● **What to produce**
Among the entries below, extract exactly the lines that run from the one with "1) get the latest news from queue" through the one with "2) the repository", both ends included.

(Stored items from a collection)
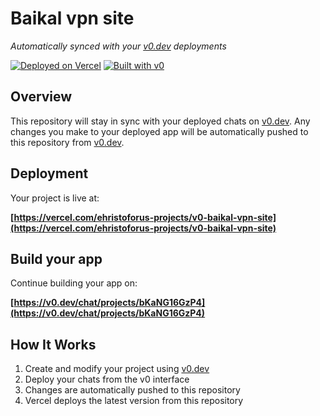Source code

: # Baikal vpn site

*Automatically synced with your [v0.dev](https://v0.dev) deployments*

[![Deployed on Vercel](https://img.shields.io/badge/Deployed%20on-Vercel-black?style=for-the-badge&logo=vercel)](https://vercel.com/ehristoforus-projects/v0-baikal-vpn-site)
[![Built with v0](https://img.shields.io/badge/Built%20with-v0.dev-black?style=for-the-badge)](https://v0.dev/chat/projects/bKaNG16GzP4)

## Overview

This repository will stay in sync with your deployed chats on [v0.dev](https://v0.dev).
Any changes you make to your deployed app will be automatically pushed to this repository from [v0.dev](https://v0.dev).

## Deployment

Your project is live at:

**[https://vercel.com/ehristoforus-projects/v0-baikal-vpn-site](https://vercel.com/ehristoforus-projects/v0-baikal-vpn-site)**

## Build your app

Continue building your app on:

**[https://v0.dev/chat/projects/bKaNG16GzP4](https://v0.dev/chat/projects/bKaNG16GzP4)**

## How It Works

1. Create and modify your project using [v0.dev](https://v0.dev)
2. Deploy your chats from the v0 interface
3. Changes are automatically pushed to this repository
4. Vercel deploys the latest version from this repository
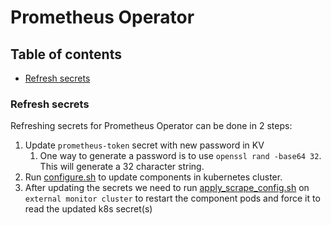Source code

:# Prometheus Operator

## Table of contents

- [Refresh secrets](#Refresh-secrets)

### Refresh secrets

Refreshing secrets for Prometheus Operator can be done in 2 steps:
1.  Update `prometheus-token` secret with new password in KV
    1. One way to generate a password is to use `openssl rand -base64 32`. This will generate a 32 character string.
2.	Run [configure.sh](./configure.sh) to update components in kubernetes cluster.
3.  After updating the secrets we need to run [apply_scrape_config.sh](https://github.com/equinor/radix-monitoring/blob/master/cluster-external-monitoring/scripts/kube-prometheus-stack/apply_scrape_config.sh) on `external monitor cluster` to restart the component pods and force it to read the updated k8s secret(s)

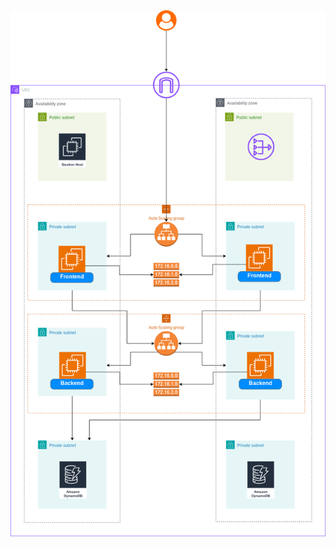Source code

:![alt text](https://github.com/dev126712/three-tier-architecture/blob/36647c0a8c120d6201fc6fcbefff4e25c23f63a9/Untitled%20Diagram.drawio.png)
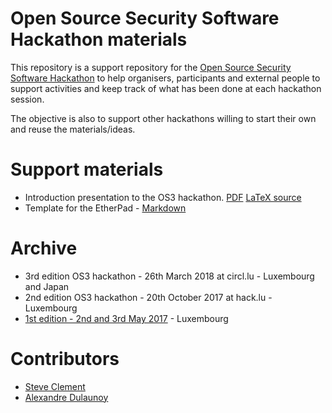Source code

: # Open Source Security Software Hackathon materials

This repository is a support repository for the [Open Source Security Software Hackathon](https://hackathon.hack.lu/) to
help organisers, participants and external people to support activities and keep track of
what has been done at each hackathon session.

The objective is also to support other hackathons willing to start their own and reuse the
materials/ideas.

# Support materials

- Introduction presentation to the OS3 hackathon. [PDF](https://github.com/adulau/Open-Source-Security-Software-hackathon/blob/master/archive/OS3-20180326/intro-international.pdf) [LaTeX source](https://github.com/adulau/Open-Source-Security-Software-hackathon/tree/master/templates/intro-slides)
- Template for the EtherPad - [Markdown](https://github.com/adulau/Open-Source-Security-Software-hackathon/blob/master/templates/etherpad/template.md)

# Archive

- 3rd edition OS3 hackathon - 26th March 2018 at circl.lu - Luxembourg and Japan
- 2nd edition OS3 hackathon - 20th October 2017 at hack.lu - Luxembourg
- [1st edition - 2nd and 3rd May 2017](https://hackathon.hack.lu/2017/02/02/hackathon-for-oss-security/) - Luxembourg

# Contributors

- [Steve Clement](https://github.com/SteveClement)
- [Alexandre Dulaunoy](https://github.com/adulau/)
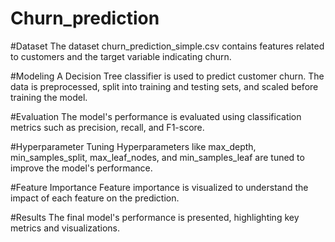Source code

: # Churn_prediction
#Dataset
The dataset churn_prediction_simple.csv contains features related to customers and the target variable indicating churn.

#Modeling
A Decision Tree classifier is used to predict customer churn. The data is preprocessed, split into training and testing sets, and scaled before training the model.

#Evaluation
The model's performance is evaluated using classification metrics such as precision, recall, and F1-score.

#Hyperparameter Tuning
Hyperparameters like max_depth, min_samples_split, max_leaf_nodes, and min_samples_leaf are tuned to improve the model's performance.

#Feature Importance
Feature importance is visualized to understand the impact of each feature on the prediction.

#Results
The final model's performance is presented, highlighting key metrics and visualizations.
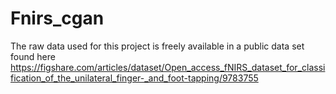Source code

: # Fnirs_cgan
The raw data used for this project is freely available in a public data set found here https://figshare.com/articles/dataset/Open_access_fNIRS_dataset_for_classification_of_the_unilateral_finger-_and_foot-tapping/9783755

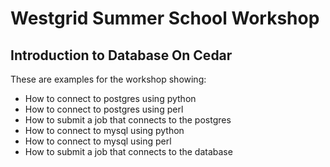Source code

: # Westgrid Summer School Workshop
## Introduction to Database On Cedar

These are examples for the workshop showing:
 * How to connect to postgres using python
 * How to connect to postgres using perl
 * How to submit a job that connects to the postgres
 * How to connect to mysql using python
 * How to connect to mysql using perl
 * How to submit a job that connects to the database

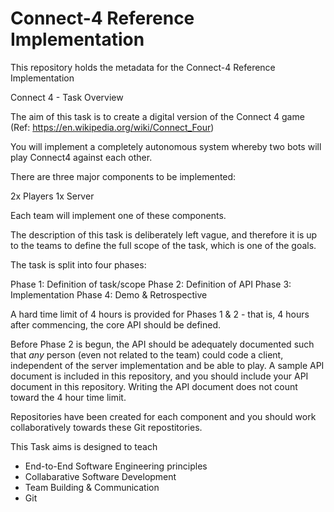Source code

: # Connect-4 Reference Implementation
This repository holds the metadata for the Connect-4 Reference Implementation

Connect 4 - Task Overview

The aim of this task is to create a digital version of the Connect 4 game (Ref: https://en.wikipedia.org/wiki/Connect_Four)

You will implement a completely autonomous system whereby two bots will play Connect4 against each other.

There are three major components to be implemented:

2x Players
1x Server

Each team will implement one of these components.

The description of this task is deliberately left vague, and therefore it is up to the teams to define the full scope of the task, which is one of the goals.

The task is split into four phases:

Phase 1: Definition of task/scope
Phase 2: Definition of API
Phase 3: Implementation
Phase 4: Demo & Retrospective

A hard time limit of 4 hours is provided for Phases 1 & 2 - that is, 4 hours after commencing, the core API should be defined.

Before Phase 2 is begun, the API should be adequately documented such that *any* person (even not related to the team) could code a client, independent of the server implementation and be able to play. A sample API document is included in this repository, and you should include your API document in this repository. Writing the API document does not count toward the 4 hour time limit.

Repositories have been created for each component and you should work collaboratively towards these Git repostitories.

This Task aims is designed to teach

* End-to-End Software Engineering principles
* Collabarative Software Development
* Team Building & Communication
* Git
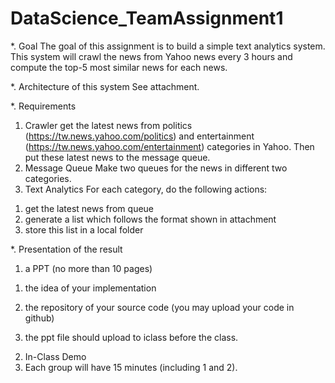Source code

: # DataScience_TeamAssignment1
*. Goal 
The goal of this assignment is to build a simple text analytics system. This system will crawl the news from Yahoo news every 3 hours and compute the top-5 most similar news for each news. 

*. Architecture of this system 
See attachment.

*. Requirements
1. Crawler
get the latest news from politics (https://tw.news.yahoo.com/politics) and entertainment (https://tw.news.yahoo.com/entertainment) categories in Yahoo. Then put these latest news to the message queue.
2. Message Queue
Make two queues for the news in different two categories.
3. Text Analytics 
For each category, do the following actions: 
1) get the latest news from queue
2) generate a list which follows the format shown in attachment
3) store this list in a local folder

*. Presentation of the result

1. a PPT (no more than 10 pages)

1) the idea of your implementation

2) the repository of your source code (you may upload your code in github)

3) the ppt file should upload to iclass before the class.

2. In-Class Demo
3. Each group will have 15 minutes (including 1 and 2).
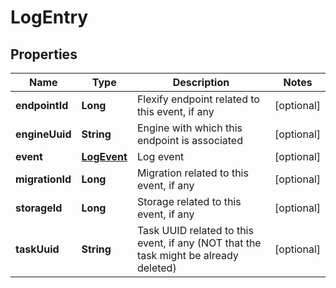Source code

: 
# LogEntry

## Properties
Name | Type | Description | Notes
------------ | ------------- | ------------- | -------------
**endpointId** | **Long** | Flexify endpoint related to this event, if any |  [optional]
**engineUuid** | **String** | Engine with which this endpoint is associated |  [optional]
**event** | [**LogEvent**](LogEvent.md) | Log event |  [optional]
**migrationId** | **Long** | Migration related to this event, if any |  [optional]
**storageId** | **Long** | Storage related to this event, if any |  [optional]
**taskUuid** | **String** | Task UUID related to this event, if any (NOT that the task might be already deleted) |  [optional]



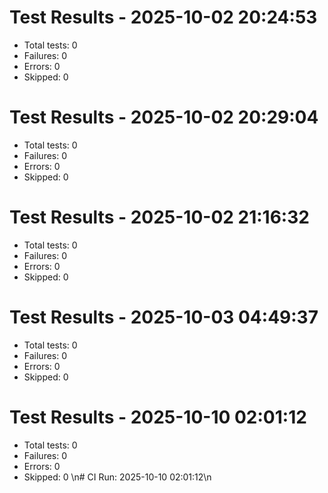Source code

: # Test Results - 2025-10-02 20:24:53

- Total tests: 0
- Failures: 0
- Errors: 0
- Skipped: 0

# Test Results - 2025-10-02 20:29:04

- Total tests: 0
- Failures: 0
- Errors: 0
- Skipped: 0

# Test Results - 2025-10-02 21:16:32

- Total tests: 0
- Failures: 0
- Errors: 0
- Skipped: 0

# Test Results - 2025-10-03 04:49:37

- Total tests: 0
- Failures: 0
- Errors: 0
- Skipped: 0

# Test Results - 2025-10-10 02:01:12

- Total tests: 0
- Failures: 0
- Errors: 0
- Skipped: 0
\n# CI Run: 2025-10-10 02:01:12\n
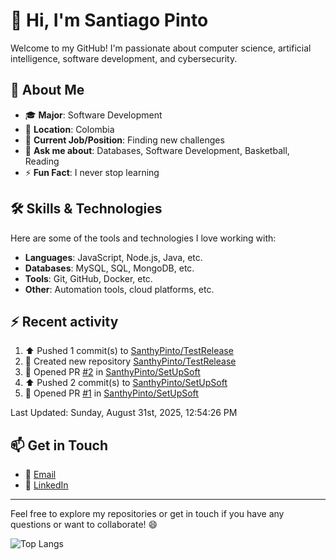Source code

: # 👋 Hi, I'm Santiago Pinto

Welcome to my GitHub! I'm passionate about computer science, artificial intelligence, software development, and cybersecurity.

## 📌 About Me

- 🎓 **Major**: Software Development  
- 📍 **Location**: Colombia  
- 💼 **Current Job/Position**: Finding new challenges  
- 💬 **Ask me about**: Databases, Software Development, Basketball, Reading  
- ⚡ **Fun Fact**: I never stop learning  

## 🛠️ Skills & Technologies

Here are some of the tools and technologies I love working with:

- **Languages**: JavaScript, Node.js, Java, etc.  
- **Databases**: MySQL, SQL, MongoDB, etc.  
- **Tools**: Git, GitHub, Docker, etc.  
- **Other**: Automation tools, cloud platforms, etc.  

## :zap: Recent activity
<!--RECENT_ACTIVITY:start-->
1. ⬆️ Pushed 1 commit(s) to [SanthyPinto/TestRelease](https://github.com/SanthyPinto/TestRelease)<br>
2. 📔 Created new repository [SanthyPinto/TestRelease](https://github.com/SanthyPinto/TestRelease)<br>
3. 💪 Opened PR [#2](https://github.com/SanthyPinto/SetUpSoft/pull/2) in [SanthyPinto/SetUpSoft](https://github.com/SanthyPinto/SetUpSoft)<br>
4. ⬆️ Pushed 2 commit(s) to [SanthyPinto/SetUpSoft](https://github.com/SanthyPinto/SetUpSoft)<br>
5. 💪 Opened PR [#1](https://github.com/SanthyPinto/SetUpSoft/pull/1) in [SanthyPinto/SetUpSoft](https://github.com/SanthyPinto/SetUpSoft)<br>
<!--RECENT_ACTIVITY:end-->
<!--RECENT_ACTIVITY:last_update-->
Last Updated: Sunday, August 31st, 2025, 12:54:26 PM
<!--RECENT_ACTIVITY:last_update_end-->

## 📫 Get in Touch

- 📧 [Email](mailto:santi_pinto@outlook.com)  
- 💼 [LinkedIn](https://www.linkedin.com/in/santiago-pinto-rodriguez/)  

---

Feel free to explore my repositories or get in touch if you have any questions or want to collaborate! 😄

![Top Langs](https://github-readme-stats.vercel.app/api/top-langs/?username=SanthyPinto&layout=compact)
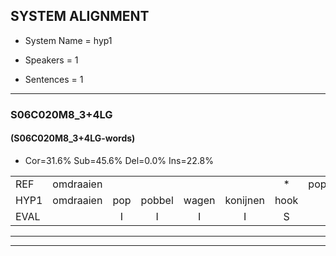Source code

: 
## SYSTEM ALIGNMENT

- System Name = hyp1

- Speakers = 1

- Sentences = 1

---

### S06C020M8_3+4LG

#### (S06C020M8_3+4LG-words)

- Cor=31.6%	Sub=45.6%	Del=0.0%	Ins=22.8%

|  |  |  |  |  |  |  |  |  |  |  |  |  |  |  |  |  |  |  |  |  |  |  |  |  |  |  |  |  |  |  |  |  |  |  |  |  |  |  |  |  |  |  |  |  |  |  |  |  |  |  |  |  |  |  |  |  |  |
|:--- |:---:|:---:|:---:|:---:|:---:|:---:|:---:|:---:|:---:|:---:|:---:|:---:|:---:|:---:|:---:|:---:|:---:|:---:|:---:|:---:|:---:|:---:|:---:|:---:|:---:|:---:|:---:|:---:|:---:|:---:|:---:|:---:|:---:|:---:|:---:|:---:|:---:|:---:|:---:|:---:|:---:|:---:|:---:|:---:|:---:|:---:|:---:|:---:|:---:|:---:|:---:|:---:|:---:|:---:|:---:|:---:|:---:|
| REF | omdraaien |  |  |  |  | * | poppenwagen | konijnenhok | * | elastiekje | ruziemaken | teddybeer | dierentuin | paddenstoelen | verstoppertje | wasmachine | fototoestel |  |  | toiletpapier | vrachtwagen | buurmannen | vogelkooi | olifant | schommelen | iedereen |  |  |  | schoenenwinkel | knutselen | ophangen | verjaardag |  | sprookjesboek | tandenborstel | * | lucifer | * | slaapkamer | achterdeur | ziekenhuis | nieuwsgierig |  |  |  | afblijven | kabouter | washandje | sneeuwwitje | goeiendag | vakantie | limonade | autorijden | eindelijk | familie | chocolade |
| HYP1 | omdraaien | pop | pobbel | wagen | konijnen | hook | el | e | lastiekjo | roezimaken | teddibeer | dieren | tuin | paddenstoelen | verstoppertje | wasmetchine | fototoestel | toolet | papier | vartwagen | buurman | voegen | kooi | olifant | schommelen | iedereen | schoon | in | een | winkel | knuetselen | ophangen | verjaardag | sbrookjesboek | dan | de | borstel | luciferv | lusif | slaapkamer | achterdeur | ziekenhuis | nieuwsgierig | of | blijven | kaboter | was | handje | sneeuwitje | goeien | dag | vakantie | limonada | autorijden | eindelijk | familie | chocolade |
| EVAL |  | I | I | I | I | S | S | S | S | S | S | S | S |  |  | S |  | I | I | S | S | S | S |  |  |  | I | I | I | S | S |  |  | I | S | S | S | S | S |  |  |  |  | I | I | I | S | S | S | S | S |  | S |  |  |  |  |
---

---

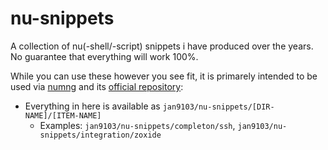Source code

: # nu-snippets

A collection of nu(-shell/-script) snippets i have produced over the years.  
No guarantee that everything will work 100%.

While you can use these however you see fit, it is primarely intended to be used
via [numng][] and its [official repository][numng_repo]:

* Everything in here is available as `jan9103/nu-snippets/[DIR-NAME]/[ITEM-NAME]`
  * Examples: `jan9103/nu-snippets/completon/ssh`, `jan9103/nu-snippets/integration/zoxide`

[numng]: https://github.com/Jan9103/numng
[numng_repo]: https://github.com/Jan9103/numng_repo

● **Final answer**
1) get the latest news from queue
2) generate a list which follows the format shown in attachment
3) store this list in a local folder

*. Presentation of the result

1. a PPT (no more than 10 pages)

1) the idea of your implementation

2) the repository of your source code (you may upload your code in github)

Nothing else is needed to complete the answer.